The most recent complaint alleges, “the Mandate illegally and unconstitutionally requires Trijicon to violate its and its owners’ religious beliefs by forcing the company to provide abortion-inducing items, such as ‘Plan B’ (the so-called ‘morning after pill’), Ella (the so-called “week after pill”), and intrauterine devices (‘IUDs’).” According to the Alliance Defending Freedom’s press release, “As part of its benefits program, Trijicon has historically offered health care insurance in a way that is consistent with its life-affirming company values.”
Many may be confused by a “pro-gun, pro-life” ideology supported by companies like Trijicon. A leading gun rights scholar, John Snyder, suggests that the two conservative movements share a common goal: “the preservation of innocent lives.” Anti-abortion activists often diverge on religious lines when it comes to gun control, with Catholics more likely to support gun control than mainline Protestant and Evangelicals. Members of the PolicyMic community believe pro-choice women should support gun rights as well; meanwhile others have asserted that gun-control is a feminist issue.
Trijicon would like to refuse to provide its employees insurance coverage for what many Americans, including the U.S. government, believe is an essential health benefit. The Supreme Court has taken up the issue of religious exemption to federal laws many times, with the answer to essential questions repeatedly changing. It is well established that the government cannot challenge to truth or validity of one’s religious beliefs (including Trijicon’s pro-life pro-gun stance), only whether they are sincerely held (U.S. v.
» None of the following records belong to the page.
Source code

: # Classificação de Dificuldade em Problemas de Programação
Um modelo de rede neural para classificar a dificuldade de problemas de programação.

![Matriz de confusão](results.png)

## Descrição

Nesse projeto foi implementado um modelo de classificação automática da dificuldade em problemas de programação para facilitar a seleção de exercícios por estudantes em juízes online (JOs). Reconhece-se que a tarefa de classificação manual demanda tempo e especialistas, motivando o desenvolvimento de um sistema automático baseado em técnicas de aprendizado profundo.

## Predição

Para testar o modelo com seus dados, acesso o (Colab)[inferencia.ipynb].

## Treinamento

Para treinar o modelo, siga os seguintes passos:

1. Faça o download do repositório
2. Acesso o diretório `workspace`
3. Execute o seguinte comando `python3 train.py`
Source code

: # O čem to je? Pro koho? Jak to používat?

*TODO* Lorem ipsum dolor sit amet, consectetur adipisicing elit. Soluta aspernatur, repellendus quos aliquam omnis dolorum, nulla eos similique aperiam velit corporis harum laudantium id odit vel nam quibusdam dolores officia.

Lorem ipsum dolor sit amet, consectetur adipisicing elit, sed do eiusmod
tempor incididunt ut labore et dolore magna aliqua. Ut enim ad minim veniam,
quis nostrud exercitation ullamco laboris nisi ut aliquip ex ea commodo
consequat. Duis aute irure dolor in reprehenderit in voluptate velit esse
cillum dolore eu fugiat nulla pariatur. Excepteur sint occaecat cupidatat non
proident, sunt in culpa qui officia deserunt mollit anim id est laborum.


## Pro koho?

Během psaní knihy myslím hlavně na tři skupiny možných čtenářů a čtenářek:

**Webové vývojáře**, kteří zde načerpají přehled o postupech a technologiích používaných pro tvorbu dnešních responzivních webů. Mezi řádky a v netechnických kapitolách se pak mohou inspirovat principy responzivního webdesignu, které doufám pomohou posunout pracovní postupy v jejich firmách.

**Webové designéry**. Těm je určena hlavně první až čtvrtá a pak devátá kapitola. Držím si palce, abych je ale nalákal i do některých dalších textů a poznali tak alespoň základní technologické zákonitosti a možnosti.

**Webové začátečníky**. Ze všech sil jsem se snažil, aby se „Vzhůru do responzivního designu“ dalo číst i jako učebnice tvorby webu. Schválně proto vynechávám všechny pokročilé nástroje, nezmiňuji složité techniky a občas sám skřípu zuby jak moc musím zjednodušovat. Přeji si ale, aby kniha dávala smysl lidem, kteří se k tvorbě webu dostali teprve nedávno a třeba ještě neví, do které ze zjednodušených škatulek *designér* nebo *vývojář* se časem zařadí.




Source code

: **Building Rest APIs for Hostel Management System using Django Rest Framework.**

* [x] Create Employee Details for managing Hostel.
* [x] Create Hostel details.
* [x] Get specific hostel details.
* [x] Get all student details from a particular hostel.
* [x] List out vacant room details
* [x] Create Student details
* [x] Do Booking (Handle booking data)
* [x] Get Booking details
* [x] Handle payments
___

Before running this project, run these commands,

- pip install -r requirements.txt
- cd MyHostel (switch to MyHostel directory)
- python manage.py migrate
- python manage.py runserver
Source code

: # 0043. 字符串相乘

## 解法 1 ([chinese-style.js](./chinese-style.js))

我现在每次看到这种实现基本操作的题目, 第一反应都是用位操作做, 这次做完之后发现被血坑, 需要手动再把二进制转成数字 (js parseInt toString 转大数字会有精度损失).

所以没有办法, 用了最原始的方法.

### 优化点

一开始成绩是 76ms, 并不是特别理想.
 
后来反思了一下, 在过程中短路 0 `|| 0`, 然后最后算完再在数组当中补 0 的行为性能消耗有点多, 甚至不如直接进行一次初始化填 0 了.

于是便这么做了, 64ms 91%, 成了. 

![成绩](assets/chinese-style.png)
Ballard in 1944).
It seems extremely likely that the Supreme Court will take on one of the many pending challenges to the contraception rule. Two circuit courts, the Third and the Tenth, have issued opposing rulings on pending challenges, creating what is known as a “circuit court split.” In settling this legal dispute the Supreme Court will have to decide the extent to which business owners have the right to practice their religion through their corporate entity.
The Department of Justice will not oppose Trijicon’s request for a preliminary injunction because the case was strategically filed in the federal district court for the District of Columbia. The D.C. Circuit has granted injunction pending appeal in a similar case, Gilardi, and the DOJ has agreed to let Trijicon not comply with the rule until the appeal in Gilardi is resolved. Had Trijicon filed the lawsuit in Michigan, where the company is based, their request for injunction would likely have been denied given the Sixth Circuit’s denial of injunction pending appeal in Autocam.